---------- DATA FOR THIS TASK
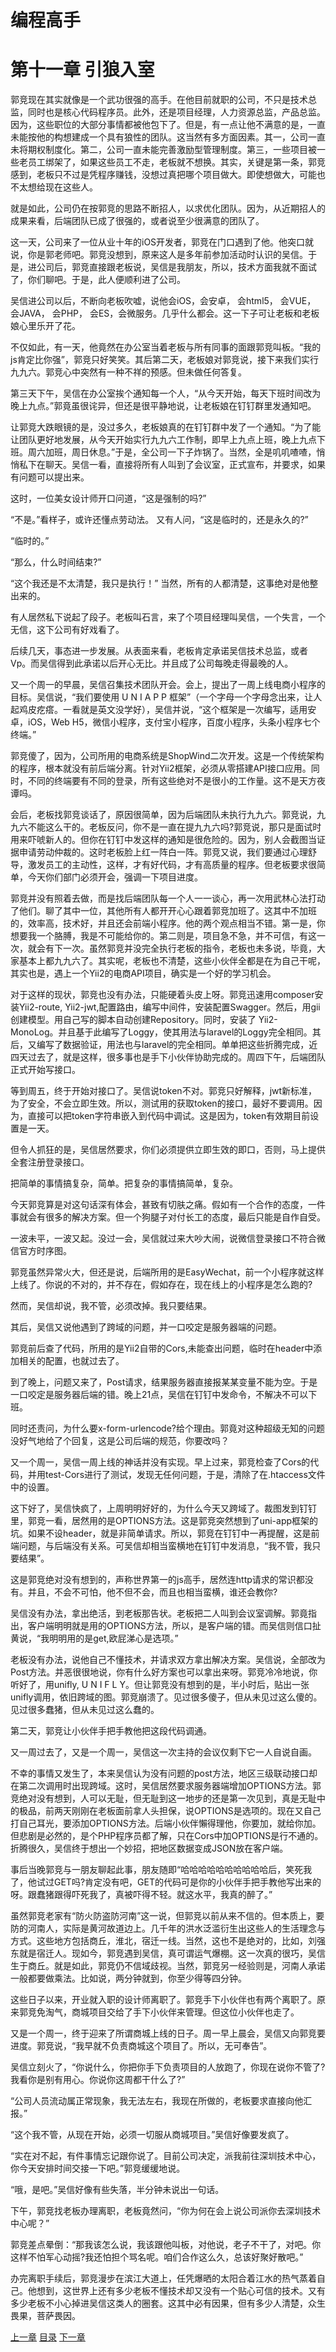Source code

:# 编程高手
# 第十一章  引狼入室

郭竞现在其实就像是一个武功很强的高手。在他目前就职的公司，不只是技术总监，同时也是核心代码程序员。此外，还是项目经理，人力资源总监，产品总监。因为，这些职位的大部分事情都被他包下了。但是，有一点让他不满意的是，一直未能按他的构想建成一个具有狼性的团队。这当然有多方面因素。其一，公司一直未将期权制度化。第二，公司一直未能完善激励型管理制度。第三，一些项目被一些老员工绑架了，如果这些员工不走，老板就不想换。其实，关键是第一条，郭竞感到，老板只不过是凭程序赚钱，没想过真把哪个项目做大。即使想做大，可能也不太想给现在这些人。
    
就是如此，公司仍在按郭竞的思路不断招人，以求优化团队。因为，从近期招人的成果来看，后端团队已成了很强的，或者说至少很满意的团队了。
    
这一天，公司来了一位从业十年的iOS开发者，郭竞在门口遇到了他。他突口就说，你是郭老师吧。郭竞没想到，原来这人是多年前参加活动时认识的吴信。于是，进公司后，郭竞直接跟老板说，吴信是我朋友，所以，技术方面我就不面试了，你们聊吧。于是，此人便顺利进了公司。
    
吴信进公司以后，不断向老板吹嘘，说他会iOS，会安卓， 会html5， 会VUE， 会JAVA， 会PHP， 会ES，会微服务。几乎什么都会。这一下子可让老板和老板娘心里乐开了花。
    
不仅如此，有一天，他竟然在办公室当着老板与所有同事的面跟郭竞叫板。“我的js肯定比你强”，郭竞只好笑笑。其后第二天，老板娘对郭竞说，接下来我们实行九九六。郭竞心中突然有一种不祥的预感。但未做任何答复。
    
第三天下午，吴信在办公室挨个通知每一个人，“从今天开始，每天下班时间改为晚上九点。”郭竟虽很诧异，但还是很平静地说，让老板娘在钉钉群里发通知吧。
    
让郭竞大跌眼镜的是，没过多久，老板娘真的在钉钉群中发了一个通知。“为了能让团队更好地发展，从今天开始实行九九六工作制，即早上九点上班，晚上九点下班。周六加班，周日休息。”于是，全公司一下子炸锅了。当然，全是叽叽喳喳，悄悄私下在聊天。吴信一看，直接将所有人叫到了会议室，正式宣布，并要求，如果有问题可以提出来。
  
这时，一位美女设计师开口问道，“这是强制的吗?”
    
“不是。”看样子，或许还懂点劳动法。
又有人问，“这是临时的，还是永久的?”
    
“临时的。”
    
“那么，什么时间结束?”
    
“这个我还是不太清楚，我只是执行！”
当然，所有的人都清楚，这事绝对是他整出来的。
    
有人居然私下说起了段子。老板叫石言，来了个项目经理叫吴信，一个失言，一个无信，这下公司有好戏看了。
    
后续几天，事态进一步发展。从表面来看，老板肯定承诺吴信技术总监，或者Vp。而吴信得到此承诺以后开心无比。并且成了公司每晚走得最晚的人。
    
又一个周一的早晨，吴信召集技术团队开会。会上，提出了一周上线电商小程序的目标。吴信说，“我们要使用 U N I A P P 框架”（一个字母一个字母念出来，让人起鸡皮疙瘩。一看就是英文没学好），吴信并说，“这个框架是一次编写，适用安卓，iOS，Web H5，微信小程序，支付宝小程序，百度小程序，头条小程序七个终端。”
    
郭竞傻了，因为，公司所用的电商系统是ShopWind二次开发。这是一个传统架构的程序，根本就没有前后端分离。针对Yii2框架，必须从零搭建API接口应用。同时，不同的终端要有不同的登录，所有这些绝对不是很小的工作量。这不是天方夜谭吗。
    
会后，老板找郭竞谈话了，原因很简单，因为后端团队未执行九九六。郭竞说，九九六不能这么干的。老板反问，你不是一直在提九九六吗?郭竞说，那只是面试时用来吓唬新人的。但你在钉钉中发这样的通知是很危险的。因为，别人会截图当证据申请劳动仲裁的。这时老板脸上红一阵白一阵。郭竞又说，我们要通过心理舒导，激发员工的主动性，这样，才有好代码，才有高质量的程序。但老板要求很简单，今天你们部门必须开会，强调一下项目进度。
    
郭竞并没有照着去做，而是找后端团队每一个人一一谈心，再一次用武林心法打动了他们。聊了其中一位，其他所有人都开开心心跟着郭竞加班了。这其中不加班的，效率高，技术好，并且还会前端小程序。他的两个观点相当不错。第一是，你想要我一个胳膊，我是不可能给你的。第二则是，项目急不急，并不可信，有这一次，就会有下一次。虽然郭竞并没完全执行老板的指令，老板也未多说，毕竟，大家基本上都九九六了。其实呢，老板也不清楚，这些小伙伴全都是在为自己干呢，其实也是，遇上一个Yii2的电商API项目，确实是一个好的学习机会。
    
对于这样的现状，郭竞也没有办法，只能硬着头皮上呀。郭竞迅速用composer安装Yii2-route, Yii2-jwt,配置路由，编写中间件，安装配置Swagger。然后，用gii创建模型。用自己写的脚本自动创建Repository。同时，安装了 Yii2-MonoLog。并且基于此编写了Loggy，使其用法与laravel的Loggy完全相同。其后，又编写了数据验证，用法也与laravel的完全相同。单单把这些折腾完成，近四天过去了，就是这样，很多事也是手下小伙伴协助完成的。周四下午，后端团队正式开始写接口。
    
等到周五，终于开始对接口了。吴信说token不对。郭竞只好解释，jwt新标准，为了安全，不会立即生效。所以，测试用的获取token的接口，最好不要调用。因为，直接可以把token字符串嵌入到代码中调试。这是因为，token有效期目前设置是一天。
    
但令人抓狂的是，吴信居然要求，你们必须提供立即生效的即口，否则，马上提供全套注册登录接口。
    
把简单的事情搞复杂，简单。把复杂的事情搞简单，复杂。
   
今天郭竞算是对这句话深有体会，甚致有切肤之痛。假如有一个合作的态度，一件事就会有很多的解决方案。但一个狗腿子对付长工的态度，最后只能是自作自受。
   
一波未平，一波又起。没过一会，吴信就过来大吵大闹，说微信登录接口不符合微信官方时序图。
  
郭竞虽然异常火大，但还是说，后端所用的是EasyWechat，前一个小程序就这样上线了。你说的不对的，并不存在，假如存在，现在线上的小程序是怎么跑的?
  
然而，吴信却说，我不管，必须改掉。我只要结果。
  
其后，吴信又说他遇到了跨域的问题，并一口咬定是服务器端的问题。
    
郭竞前后查了代码，所用的是Yii2自带的Cors,未能查出问题，临时在header中添加相关的配置，也就过去了。

到了晚上，问题又来了，Post请求，结果服务器直接报某某变量不能为空。于是一口咬定是服务器后端的错。晚上21点，吴信在钉钉中发命令，不解决不可以下班。

同时还责问，为什么要x-form-urlencode?给个理由。郭竟对这种超级无知的问题没好气地给了个回复，这是公司后端的规范，你要改吗？
    
又一个周一，吴信一周上线的神话并没有实现。早上过来，郭竞检查了Cors的代码，并用test-Cors进行了测试，发现无任何问题，于是，清除了在.htaccess文件中的设置。
    
这下好了，吴信快疯了，上周明明好好的，为什么今天又跨域了。裁图发到钉钉里，郭竞一看，居然用的是OPTIONS方法。这是郭竞突然想到了uni-app框架的坑。如果不设header，就是非简单请求。所以，郭竞在钉钉中一再提醒，这是前端问题，与后端没有关系。可吴信却相当蛮横地在钉钉中发消息，“我不管，我只要结果”。
    
这是郭竞绝对没有想到的，声称世界第一的js高手，居然连http请求的常识都没有。并且，不会不可怕，他不但不会，而且也相当蛮横，谁还会教你?
    
吴信没有办法，拿出绝活，到老板那告状。老板把二人叫到会议室调解。郭竟指出，客户端明明就是用的OPTIONS方法，所以，是客户端的错。而吴信则信口扯黄说，“我明明用的是get,欧屁涕心是选项。”
   
老板没有办法，说他自己不懂技术，并请求双方拿出解决方案。吴信说，全部改为Post方法。并恶很很地说，你有什么好方案也可以拿出来呀。郭竞冷冷地说，你听好了，用unifly, U N I F L Y。但让郭竞没有想到的是，半小时后，贴出一张unifly调用，依旧跨域的图。郭竞崩溃了。见过很多傻子，但从未见过这么傻的。见过很多蠢猪，但从未见过这么蠢的。
   
第二天，郭竞让小伙伴手把手教他把这段代码调通。
    
又一周过去了，又是一个周一，吴信这一次主持的会议仅剩下它一人自说自画。
   
不幸的事情又发生了，本来吴信认为没有问题的post方法，地区三级联动接口却在第二次调用时出现跨域。这时，吴信居然要求服务器端增加OPTIONS方法。郭竞绝对没有想到，人可以无耻，但无耻到这一地步的还是第一次见到，真是无耻中的极品，前两天刚刚在老板面前拿人头担保，说OPTIONS是选项的。现在又自己打自己耳光，要添加OPTIONS方法。后端小伙伴懶得理他，你要加，就给你加。但悲剧是必然的，是个PHP程序员都了解，只在Cors中加OPTIONS是行不通的。折腾很久，吴信终于想出一个妙招，把地区数据变成JSON放在客户端。
   
事后当晚郭竞与一朋友聊起此事，朋友随即“哈哈哈哈哈哈哈哈哈哈后，笑死我了，他试过GET吗?肯定没有吧，GET的代码可是你的小伙伴手把手教他写出来的呀。跟蠢猪跟得吓死我了，真被吓得不轻。就这水平，我真的醉了。”
  
虽然郭竞老家有“防火防盗防河南”这一说，但郭竞以前从来不信的。但本质上，要防的河南人，实际是黄河故道边上。几千年的洪水泛滥衍生出这些人的生活理念与方式。这些地方包括商丘，淮北，宿迁一线。当然，这也不是绝对的，比如，刘强东就是宿迁人。现如今，郭竞遇到吴信，真可谓运气爆棚。这一次真的很巧，吴信生于商丘。就是如此，郭竞仍不信域歧视。当然，郭竞另一经验则是，河南人承诺一般都要做乘法。比如说，两分钟就到，你至少得等四分钟。
  
这些日子以来，开业就入职的设计师离职了。郭竞手下小伙伴也有两个离职了。原来郭竞免淘气，商城项目交给了手下小伙伴来管理。但这位小伙伴也走了。
  
又是一个周一，终于迎来了所谓商城上线的日子。周一早上晨会，吴信又向郭竞要进度。郭竞说，“我早就不负责商城这个项目了。所以，无可奉告”。
   
吴信立刻火了，“你说什么，你把你手下负责项目的人放跑了，你现在说你不管了?我看你是别有用心。你说你这周都干什么了?”
   
“公司人员流动属正常现象，我无法左右，我现在所做的，老板要求直接向他汇报。”
    
“这个我不管，从现在开始，必须一切服从商城项目。”吴信好像要发疯了。

“实在对不起，有件事情忘记跟你说了。目前公司决定，派我前往深圳技术中心，你今天安排时间交接一下吧。”郭竞缓缓地说。
    
“哦，是吧。”吴信好像有些失落，半分钟未说出一句话。
  
下午，郭竞找老板办理离职，老板竟然问，“你为何在会上说公司派你去深圳技术中心呢？”
   
郭竞差点晕倒：“那我该怎么说，我该跟他叫板，对他说，老子不干了，对吧。你这样不怕军心动摇?我还怕担个骂名呢。咱们合作这么久，总该好聚好散吧。”

办完离职手续后，郭竞漫步在滨江大道上，任凭爆晒的太阳合着江水的热气蒸着自己。他想到，这世界上还有多少老板不懂技术却又没有一个贴心可信的技术。又有多少老板不小心掉进吴信这类人的圈套。这其中必有因果，但有多少人清楚，众生畏果，菩萨畏因。

[上一章](https://github.com/BardoQi/CodeGuru/blob/master/docs/chapter_010.md  "上一章")
[目录](https://github.com/BardoQi/CodeGuru  "目录")
[下一章](https://github.com/BardoQi/CodeGuru/blob/master/docs/chapter_012.md  "下一章")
--------------------
• INSTRUCTIONS TO FOLLOW: After locating the line holding "不幸的事情又发生了，本来吴信" above, output exactly that line and every line after it through the line holding "这些日子以来，开业就入职的设". Include nothing else.

• FINISHED TASK:
不幸的事情又发生了，本来吴信认为没有问题的post方法，地区三级联动接口却在第二次调用时出现跨域。这时，吴信居然要求服务器端增加OPTIONS方法。郭竞绝对没有想到，人可以无耻，但无耻到这一地步的还是第一次见到，真是无耻中的极品，前两天刚刚在老板面前拿人头担保，说OPTIONS是选项的。现在又自己打自己耳光，要添加OPTIONS方法。后端小伙伴懶得理他，你要加，就给你加。但悲剧是必然的，是个PHP程序员都了解，只在Cors中加OPTIONS是行不通的。折腾很久，吴信终于想出一个妙招，把地区数据变成JSON放在客户端。
   
事后当晚郭竞与一朋友聊起此事，朋友随即“哈哈哈哈哈哈哈哈哈哈后，笑死我了，他试过GET吗?肯定没有吧，GET的代码可是你的小伙伴手把手教他写出来的呀。跟蠢猪跟得吓死我了，真被吓得不轻。就这水平，我真的醉了。”
  
虽然郭竞老家有“防火防盗防河南”这一说，但郭竞以前从来不信的。但本质上，要防的河南人，实际是黄河故道边上。几千年的洪水泛滥衍生出这些人的生活理念与方式。这些地方包括商丘，淮北，宿迁一线。当然，这也不是绝对的，比如，刘强东就是宿迁人。现如今，郭竞遇到吴信，真可谓运气爆棚。这一次真的很巧，吴信生于商丘。就是如此，郭竞仍不信域歧视。当然，郭竞另一经验则是，河南人承诺一般都要做乘法。比如说，两分钟就到，你至少得等四分钟。
  
这些日子以来，开业就入职的设计师离职了。郭竞手下小伙伴也有两个离职了。原来郭竞免淘气，商城项目交给了手下小伙伴来管理。但这位小伙伴也走了。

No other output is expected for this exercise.